After the raster.kip and mask.kmp directories are created and the asset is finished building, all of the information needed to copy and reuse the asset is inside these two directories. There are other files in the asset directory, but they are auxiliary and not needed. The basic strategy for managing disk space is:

  1. Locate the asset to be moved. It will be in a directory with a .kiasset extension.

  2. Locate the raster.kip and the mask.kmp directories under the asset directory:

    find $asset.kiasset -type d -name raster.kip
    find $asset.kiasset -type d -name mask.kmp
  3. Copy the raster.kip and mask.kmp directories to the auxiliary storage volume:

    cp -av $kip $new_location/$asset.kip
    cp -av $kmp $new_location/$asset.kmp

    Note: The auxiliary storage volume must be a defined Fusion volume. You can define the new volume with the geconfigurefusionvolume command. Volumes are presented to the server as NFS file systems, and those cannot be nested. For example, NFS does not allow Volume1 and Volume2 to be mounted as /Volume1/Volume2.

  4. Rename the raster.kip and mask.kmp files so that they have the same name. The name should be descriptive of the asset. For example, if the asset is EastChicago.kiasset, the directories should be called EastChicago.kip and EastChicago.kmp.

  5. Modify the imagery asset with the gemodifyimageryasset command, using the same name that the asset was originally created with:

    gemodifyimageryasset -o imagery/EastChicago -havemask /gevol/newvolume/imagery/EastChicago.kip

    For more details about the commands to recreate the assets, see Importing Preprocessed Resources in the Google Earth Enterprise Reference Guide.

  6. Rebuild the imagery project and any database that contains the imagery project:

    gebuild imagery/EastChicago

    The gemodifyimageryasset and gebuild commands will complete in seconds, because the heavy processing took place when the pyramid files were generated.

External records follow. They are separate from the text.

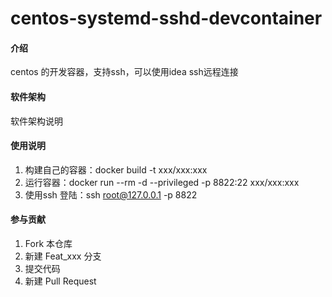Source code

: # centos-systemd-sshd-devcontainer

#### 介绍
centos 的开发容器，支持ssh，可以使用idea ssh远程连接

#### 软件架构
软件架构说明



#### 使用说明

1. 构建自己的容器：docker build -t xxx/xxx:xxx
2. 运行容器：docker run --rm -d --privileged -p 8822:22 xxx/xxx:xxx
3. 使用ssh 登陆：ssh root@127.0.0.1 -p 8822

#### 参与贡献

1.  Fork 本仓库
2.  新建 Feat_xxx 分支
3.  提交代码
4.  新建 Pull Request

  7. Clean the imagery projects and databases using the Fusion UI:

    1. From the Asset Manager, right-click the project or database and select Asset Versions.
    2. Right-click the previous version and select Clean. Cleaning the project and database also cleans all the assets, removing the pyramid files from the asset root and freeing up quite a bit of space.
    3. Verify that each of the assets that were modified were cleaned, and that the pyramid files were removed from the asset root.

Note: The asset expects the pyramid files to remain in the same location you specified in the gemodifyimageryasset command. Do not move the pyramid files to a new location after you have copied them and then modified, built, and cleaned the asset.

Example script

The example below copies all the pyramid files from /gevol/assets/imagery to /gevol/volume1.

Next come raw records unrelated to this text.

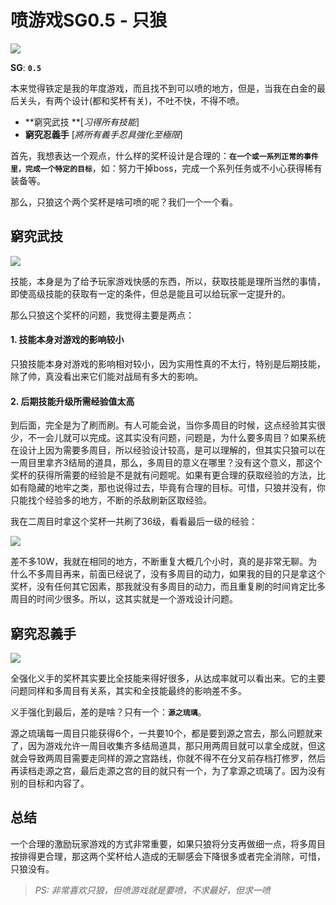 # 喷游戏SG0.5 - 只狼

![](https://www.colorgamer.com/usr/uploads/2019/04/39576482.jpg)

**SG**: **`0.5`**

本来觉得铁定是我的年度游戏，而且找不到可以喷的地方，但是，当我在白金的最后关头，有两个设计(都和奖杯有关)，不吐不快，不得不喷。



- **窮究武技 **[*习得所有技能*]
- **窮究忍義手** [*將所有義手忍具強化至極限*]



首先，我想表达一个观点，什么样的奖杯设计是合理的：**`在一个或一系列正常的事件里，完成一个特定的目标`**，如：努力干掉boss，完成一个系列任务或不小心获得稀有装备等。

那么，只狼这个两个奖杯是啥可喷的呢？我们一个一个看。

## 窮究武技

![](https://www.colorgamer.com/usr/uploads/2019/05/3097497150.jpg)

技能，本身是为了给予玩家游戏快感的东西，所以，获取技能是理所当然的事情，即使高级技能的获取有一定的条件，但总是能且可以给玩家一定提升的。

那么只狼这个奖杯的问题，我觉得主要是两点：

#### 1. 技能本身对游戏的影响较小

只狼技能本身对游戏的影响相对较小，因为实用性真的不太行，特别是后期技能，除了帅，真没看出来它们能对战局有多大的影响。

#### 2. 后期技能升级所需经验值太高

到后面，完全是为了刷而刷。有人可能会说，当你多周目的时候，这点经验其实很少，不一会儿就可以完成。这其实没有问题，问题是，为什么要多周目？如果系统在设计上因为需要多周目，所以经验设计较高，是可以理解的，但其实只狼可以在一周目里拿齐3结局的道具，那么，多周目的意义在哪里？没有这个意义，那这个奖杯的获得所需要的经验是不是就有问题呢。如果有更合理的获取经验的方法，比如有隐藏的地牢之类，那也说得过去，毕竟有合理的目标。可惜，只狼并没有，你只能找个经验多的地方，不断的杀敌刷新区取经验。

我在二周目时拿这个奖杯一共刷了36级，看看最后一级的经验：

![](https://www.colorgamer.com/usr/uploads/2019/05/822071415.jpg)

差不多10W，我就在相同的地方，不断重复大概几个小时，真的是非常无聊。为什么不多周目再来，前面已经说了，没有多周目的动力，如果我的目的只是拿这个奖杯，没有任何其它因素，那我就没有多周目的动力，而且重复刷的时间肯定比多周目的时间少很多。所以，这其实就是一个游戏设计问题。

## 窮究忍義手

![](https://www.colorgamer.com/usr/uploads/2019/05/56758152.jpg)

全强化义手的奖杯其实要比全技能来得好很多，从达成率就可以看出来。它的主要问题同样和多周目有关系，其实和全技能最终的影响差不多。

义手强化到最后，差的是啥？只有一个：**`源之琉璃`**。

源之琉璃每一周目只能获得6个，一共要10个，都是要到源之宫去，那么问题就来了，因为游戏允许一周目收集齐多结局道具，那只用两周目就可以拿全成就，但这就会导致两周目需要走同样的源之宫路线，你就不得不在分叉前存档打修罗，然后再读档走源之宫，最后走源之宫的目的就只有一个，为了拿源之琉璃了。因为没有别的目标和内容了。

## 总结

一个合理的激励玩家游戏的方式非常重要，如果只狼将分支再做细一点，将多周目按排得更合理，那这两个奖杯给人造成的无聊感会下降很多或者完全消除，可惜，只狼没有。

> *PS: 非常喜欢只狼，但喷游戏就是要喷，不求最好，但求一喷*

# The commands are echoed to the terminal so you can review them before executing.
# To enable the commands, uncomment the following line:
# do_command=true


cd $asset_root/$asset_directory
for asset in `ls | grep kiasset | sed 's/\.kiasset//'`
   # Find the raster.kip and mask.kmp under the asset directory
   kip=`find $asset.kiasset -type d -name raster.kip`
   kmp=`find $asset.kiasset -type d -name mask.kmp`

   # Copy the raster and mask directories to the new volume
   echo "cp -av $kip $new_location/$asset.kip"
   if [ "$do_command" == "true" ]; then cp -av $kip $new_location/$asset.kip; fi
   echo "cp -av $kmp $new_location/$asset.kmp"
   if [ "$do_command" == "true" ]; then cp -av $kmp $new_location/$asset.kmp; fi

   # modify and build each of the imagery assets
   echo "gemodifyimageryresource --havemask -o $asset_directory/$asset $new_location/$asset.kip"
   #if [ "$do_command" == "true" ]; then gemodifyimageryresource --havemask -o $asset_directory/$asset $new_location/$asset.kip; fi
   echo "gebuild $asset_directory/$asset"
   if [ "$do_command" == "true" ]; then gebuild $asset_directory/$asset; fi

# Rebuild, then clean the imagery project and the database,
# then verify that all the assets were cleaned.